▶ [Task to complete]: Print every line of the listing below, starting with the line that holds "- Input Layer: Accepts" and going on through the line that holds "These images undergo", both included, and print nothing else.

▶ [Stored data]:
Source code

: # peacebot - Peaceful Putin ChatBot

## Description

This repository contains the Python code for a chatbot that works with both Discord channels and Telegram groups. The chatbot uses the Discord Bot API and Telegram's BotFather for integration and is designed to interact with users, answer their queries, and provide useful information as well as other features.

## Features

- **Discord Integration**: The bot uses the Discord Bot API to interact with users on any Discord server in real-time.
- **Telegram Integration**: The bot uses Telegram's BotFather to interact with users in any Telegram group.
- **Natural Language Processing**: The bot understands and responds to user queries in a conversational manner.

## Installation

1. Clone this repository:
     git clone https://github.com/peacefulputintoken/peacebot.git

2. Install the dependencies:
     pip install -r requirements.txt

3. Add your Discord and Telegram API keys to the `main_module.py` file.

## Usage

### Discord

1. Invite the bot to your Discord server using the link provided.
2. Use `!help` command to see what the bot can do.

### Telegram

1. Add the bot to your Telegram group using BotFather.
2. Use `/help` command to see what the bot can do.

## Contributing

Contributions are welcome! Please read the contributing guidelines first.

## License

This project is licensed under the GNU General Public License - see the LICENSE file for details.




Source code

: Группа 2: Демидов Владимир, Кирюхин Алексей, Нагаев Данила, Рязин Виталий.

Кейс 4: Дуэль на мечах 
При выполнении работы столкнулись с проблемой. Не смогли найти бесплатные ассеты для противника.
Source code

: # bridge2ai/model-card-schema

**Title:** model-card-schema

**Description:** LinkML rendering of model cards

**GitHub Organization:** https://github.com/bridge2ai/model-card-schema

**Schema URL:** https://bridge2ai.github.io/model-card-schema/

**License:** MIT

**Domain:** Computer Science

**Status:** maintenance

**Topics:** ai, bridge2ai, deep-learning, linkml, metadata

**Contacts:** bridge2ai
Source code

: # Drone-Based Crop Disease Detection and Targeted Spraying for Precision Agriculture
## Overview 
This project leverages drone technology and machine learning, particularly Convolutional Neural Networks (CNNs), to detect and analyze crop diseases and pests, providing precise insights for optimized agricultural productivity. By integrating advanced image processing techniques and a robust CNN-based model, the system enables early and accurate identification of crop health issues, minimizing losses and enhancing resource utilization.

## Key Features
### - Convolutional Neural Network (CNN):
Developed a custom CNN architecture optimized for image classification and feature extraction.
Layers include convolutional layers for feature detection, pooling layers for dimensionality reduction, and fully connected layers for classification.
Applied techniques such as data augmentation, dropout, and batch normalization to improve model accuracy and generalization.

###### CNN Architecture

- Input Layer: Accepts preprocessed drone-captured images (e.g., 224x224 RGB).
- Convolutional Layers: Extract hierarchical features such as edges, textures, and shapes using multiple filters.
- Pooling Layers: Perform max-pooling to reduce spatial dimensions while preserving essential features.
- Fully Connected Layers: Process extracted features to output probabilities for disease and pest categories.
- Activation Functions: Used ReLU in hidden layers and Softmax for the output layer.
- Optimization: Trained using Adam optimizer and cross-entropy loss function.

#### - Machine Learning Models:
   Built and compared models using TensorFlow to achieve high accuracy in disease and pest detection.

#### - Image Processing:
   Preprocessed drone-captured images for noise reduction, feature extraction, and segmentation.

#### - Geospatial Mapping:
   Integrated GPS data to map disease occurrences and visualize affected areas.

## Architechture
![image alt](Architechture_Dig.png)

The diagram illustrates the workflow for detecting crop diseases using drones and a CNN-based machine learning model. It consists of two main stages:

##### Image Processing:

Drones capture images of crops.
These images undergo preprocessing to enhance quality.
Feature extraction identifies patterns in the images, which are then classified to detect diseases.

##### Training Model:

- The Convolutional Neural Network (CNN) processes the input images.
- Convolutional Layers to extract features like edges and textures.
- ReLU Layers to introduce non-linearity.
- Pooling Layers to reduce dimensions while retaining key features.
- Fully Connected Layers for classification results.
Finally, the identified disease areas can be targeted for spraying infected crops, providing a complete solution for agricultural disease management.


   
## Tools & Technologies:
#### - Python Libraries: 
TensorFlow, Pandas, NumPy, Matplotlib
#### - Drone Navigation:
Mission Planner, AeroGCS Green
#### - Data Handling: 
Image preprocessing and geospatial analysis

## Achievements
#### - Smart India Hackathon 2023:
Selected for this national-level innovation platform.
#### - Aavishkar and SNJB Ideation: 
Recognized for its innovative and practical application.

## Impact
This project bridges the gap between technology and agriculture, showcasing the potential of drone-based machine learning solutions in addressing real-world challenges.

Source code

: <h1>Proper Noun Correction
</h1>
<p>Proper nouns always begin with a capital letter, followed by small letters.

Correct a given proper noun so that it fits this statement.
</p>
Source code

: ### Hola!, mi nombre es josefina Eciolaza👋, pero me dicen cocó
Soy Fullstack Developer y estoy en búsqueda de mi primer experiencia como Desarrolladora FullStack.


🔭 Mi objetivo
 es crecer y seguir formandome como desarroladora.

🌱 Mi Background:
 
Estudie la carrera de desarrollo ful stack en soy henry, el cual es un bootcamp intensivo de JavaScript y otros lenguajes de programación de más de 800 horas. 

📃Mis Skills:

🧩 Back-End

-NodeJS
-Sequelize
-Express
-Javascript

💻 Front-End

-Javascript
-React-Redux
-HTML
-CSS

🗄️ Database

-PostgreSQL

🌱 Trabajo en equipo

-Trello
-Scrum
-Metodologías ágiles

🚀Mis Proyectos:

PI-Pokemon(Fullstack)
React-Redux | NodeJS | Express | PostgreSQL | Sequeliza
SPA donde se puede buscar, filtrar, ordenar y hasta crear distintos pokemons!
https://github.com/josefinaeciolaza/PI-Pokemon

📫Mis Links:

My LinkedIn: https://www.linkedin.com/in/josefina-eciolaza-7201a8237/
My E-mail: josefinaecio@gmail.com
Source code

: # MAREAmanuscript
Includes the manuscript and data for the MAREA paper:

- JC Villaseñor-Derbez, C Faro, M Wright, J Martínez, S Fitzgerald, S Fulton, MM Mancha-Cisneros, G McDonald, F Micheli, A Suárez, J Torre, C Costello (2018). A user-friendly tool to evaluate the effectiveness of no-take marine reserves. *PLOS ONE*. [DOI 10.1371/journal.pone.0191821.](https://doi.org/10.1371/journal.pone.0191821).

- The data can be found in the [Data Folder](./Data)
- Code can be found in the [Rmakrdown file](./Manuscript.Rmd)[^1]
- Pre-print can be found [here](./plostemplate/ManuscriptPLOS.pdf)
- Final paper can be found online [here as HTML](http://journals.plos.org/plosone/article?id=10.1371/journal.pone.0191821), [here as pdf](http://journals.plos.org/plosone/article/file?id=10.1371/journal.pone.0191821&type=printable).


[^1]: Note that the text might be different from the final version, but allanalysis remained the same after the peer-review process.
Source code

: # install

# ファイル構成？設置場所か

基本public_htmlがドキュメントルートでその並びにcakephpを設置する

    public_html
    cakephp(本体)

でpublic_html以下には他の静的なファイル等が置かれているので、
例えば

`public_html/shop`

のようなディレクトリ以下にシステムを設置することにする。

▶ [Your response]:
- Input Layer: Accepts preprocessed drone-captured images (e.g., 224x224 RGB).
- Convolutional Layers: Extract hierarchical features such as edges, textures, and shapes using multiple filters.
- Pooling Layers: Perform max-pooling to reduce spatial dimensions while preserving essential features.
- Fully Connected Layers: Process extracted features to output probabilities for disease and pest categories.
- Activation Functions: Used ReLU in hidden layers and Softmax for the output layer.
- Optimization: Trained using Adam optimizer and cross-entropy loss function.

#### - Machine Learning Models:
   Built and compared models using TensorFlow to achieve high accuracy in disease and pest detection.

#### - Image Processing:
   Preprocessed drone-captured images for noise reduction, feature extraction, and segmentation.

#### - Geospatial Mapping:
   Integrated GPS data to map disease occurrences and visualize affected areas.

## Architechture
![image alt](Architechture_Dig.png)

The diagram illustrates the workflow for detecting crop diseases using drones and a CNN-based machine learning model. It consists of two main stages:

##### Image Processing:

Drones capture images of crops.
These images undergo preprocessing to enhance quality.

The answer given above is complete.